*** Available data

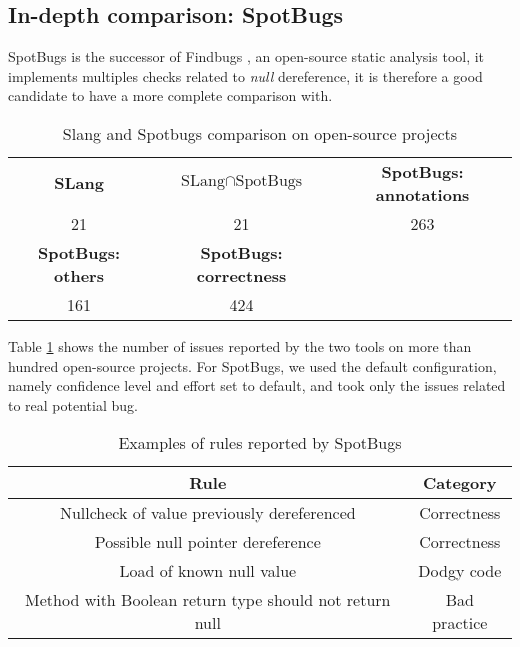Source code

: \subsection{In-depth comparison: SpotBugs}
\label{subsec:indpeth_comparison_spotbugs}

SpotBugs \cite{Spotbugs:2019:Online} is the successor of Findbugs \cite{FindBugs:2019:Online}, an open-source static analysis tool, it implements multiples checks related to \emph{null} dereference, it is therefore a good candidate to have a more complete comparison with.

\begin{table}[h]
	\centering
	\caption{Slang and Spotbugs comparison on open-source projects}
	\label{table:slang_vs_spotbugs}
	\begin{tabular}{|c|c|c|}
		\hline
		\bf SLang & \bf $\text{SLang} \cap \text{SpotBugs}$ & \bf SpotBugs: annotations \\
		21 & 21 & 263 \\ \hline
		\bf SpotBugs: others & \bf SpotBugs: correctness & \\ 
		161 & 424 &  \\ \hline
	\end{tabular}
\end{table}

Table \ref{table:slang_vs_spotbugs} shows the number of issues reported by the two tools on more than hundred open-source projects. 
For SpotBugs, we used the default configuration, namely confidence level and effort set to default, and took only the issues related to real potential bug.

\begin{table}[h]
	\centering
	\caption{Examples of rules reported by SpotBugs}
	\label{table:spotbugs-rules}
	\begin{tabular}{|c|c|}
		\hline
		\bf Rule & \bf Category\\ \hline
		Nullcheck of value previously dereferenced & Correctness  \\
		Possible null pointer dereference & Correctness  \\
		Load of known null value & Dodgy code \\
		Method with Boolean return type should not return null & Bad practice \\ \hline
	\end{tabular}
\end{table}


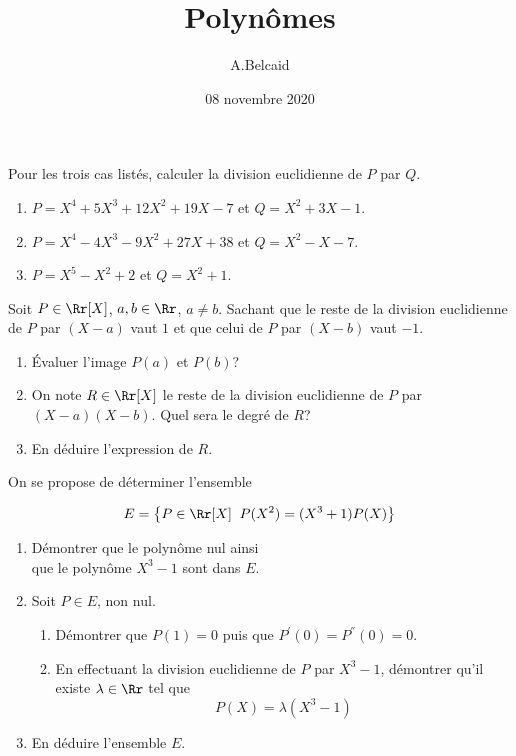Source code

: \documentclass[10pt, a4paper, twocolumn]{homework}
\title{Polynômes}
\date{08 novembre 2020}
\author{A.Belcaid}
\begin{document}
\maketitle


Pour les trois cas listés, calculer la division euclidienne de $P$ par
$Q$.

\begin{enumerate}
  \item $P=X^4 + 5X^3 + 12X^2 + 19X - 7$ et $Q=X^2 + 3X-1$.
  \item $P=X^4-4X^3-9X^2+27X+38$ et $Q=X^2-X-7$.
  \item $P=X^5-X^2+2$ et $Q = X^2 +1$.
\end{enumerate}


Soit $P\in \Rr[X]$, $a,b\in \Rr$, $a\neq b$. Sachant que le reste de la
division euclidienne de $P$ par $(X-a)$ vaut $1$ et que celui de $P$ par
$(X-b)$ vaut $-1$.

\begin{enumerate}
  \item Évaluer l'image $P(a)$ et $P(b)$?
  \item On note $R\in \Rr[X]$ le reste de la division euclidienne de $P$ par
    $(X-a)(X-b)$. Quel  sera le degré de $R$?
  \item En déduire l'expression de $R$.
\end{enumerate}

On se propose de déterminer l'ensemble

\begin{equation*}
  E = \left\{P\in \Rr[X]\;\; P(X^2)=(X^3+1)P(X)\right\} 
\end{equation*}

\begin{enumerate}
  \item Démontrer que le polynôme nul ainsi\\  que le polynôme $X^3-1$ sont
    dans $E$.\\[4pt]
  \item Soit $P\in E$, non nul.
    \begin{enumerate}
      \small
    \item Démontrer que $P(1)=0$ puis que $P^{'}(0)=P^{''}(0)=0$.
    \item En effectuant la division euclidienne de $P$ par
      $X^3-1$, démontrer qu'il existe $\lambda\in \Rr$ tel que
      $$
      P(X) = \lambda (X^3-1)
      $$
    \end{enumerate}
  \item En déduire l'ensemble $E$.
\end{enumerate}
\end{document}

******

• Task statement
Give the data again exactly, without pictures.

• Exercise output
Source code

: \subsection{In-depth comparison: SpotBugs}
\label{subsec:indpeth_comparison_spotbugs}

SpotBugs \cite{Spotbugs:2019:Online} is the successor of Findbugs \cite{FindBugs:2019:Online}, an open-source static analysis tool, it implements multiples checks related to \emph{null} dereference, it is therefore a good candidate to have a more complete comparison with.

\begin{table}[h]
	\centering
	\caption{Slang and Spotbugs comparison on open-source projects}
	\label{table:slang_vs_spotbugs}
	\begin{tabular}{|c|c|c|}
		\hline
		\bf SLang & \bf $\text{SLang} \cap \text{SpotBugs}$ & \bf SpotBugs: annotations \\
		21 & 21 & 263 \\ \hline
		\bf SpotBugs: others & \bf SpotBugs: correctness & \\ 
		161 & 424 &  \\ \hline
	\end{tabular}
\end{table}

Table \ref{table:slang_vs_spotbugs} shows the number of issues reported by the two tools on more than hundred open-source projects. 
For SpotBugs, we used the default configuration, namely confidence level and effort set to default, and took only the issues related to real potential bug.

\begin{table}[h]
	\centering
	\caption{Examples of rules reported by SpotBugs}
	\label{table:spotbugs-rules}
	\begin{tabular}{|c|c|}
		\hline
		\bf Rule & \bf Category\\ \hline
		Nullcheck of value previously dereferenced & Correctness  \\
		Possible null pointer dereference & Correctness  \\
		Load of known null value & Dodgy code \\
		Method with Boolean return type should not return null & Bad practice \\ \hline
	\end{tabular}
\end{table}


Source code

: \documentclass[10pt, a4paper, twocolumn]{homework}
\title{Polynômes}
\date{08 novembre 2020}
\author{A.Belcaid}
\begin{document}
\maketitle


Pour les trois cas listés, calculer la division euclidienne de $P$ par
$Q$.

\begin{enumerate}
  \item $P=X^4 + 5X^3 + 12X^2 + 19X - 7$ et $Q=X^2 + 3X-1$.
  \item $P=X^4-4X^3-9X^2+27X+38$ et $Q=X^2-X-7$.
  \item $P=X^5-X^2+2$ et $Q = X^2 +1$.
\end{enumerate}


Soit $P\in \Rr[X]$, $a,b\in \Rr$, $a\neq b$. Sachant que le reste de la
division euclidienne de $P$ par $(X-a)$ vaut $1$ et que celui de $P$ par
$(X-b)$ vaut $-1$.

\begin{enumerate}
  \item Évaluer l'image $P(a)$ et $P(b)$?
  \item On note $R\in \Rr[X]$ le reste de la division euclidienne de $P$ par
    $(X-a)(X-b)$. Quel  sera le degré de $R$?
  \item En déduire l'expression de $R$.
\end{enumerate}

On se propose de déterminer l'ensemble

\begin{equation*}
  E = \left\{P\in \Rr[X]\;\; P(X^2)=(X^3+1)P(X)\right\} 
\end{equation*}

\begin{enumerate}
  \item Démontrer que le polynôme nul ainsi\\  que le polynôme $X^3-1$ sont
    dans $E$.\\[4pt]
  \item Soit $P\in E$, non nul.
    \begin{enumerate}
      \small
    \item Démontrer que $P(1)=0$ puis que $P^{'}(0)=P^{''}(0)=0$.
    \item En effectuant la division euclidienne de $P$ par
      $X^3-1$, démontrer qu'il existe $\lambda\in \Rr$ tel que
      $$
      P(X) = \lambda (X^3-1)
      $$
    \end{enumerate}
  \item En déduire l'ensemble $E$.
\end{enumerate}
\end{document}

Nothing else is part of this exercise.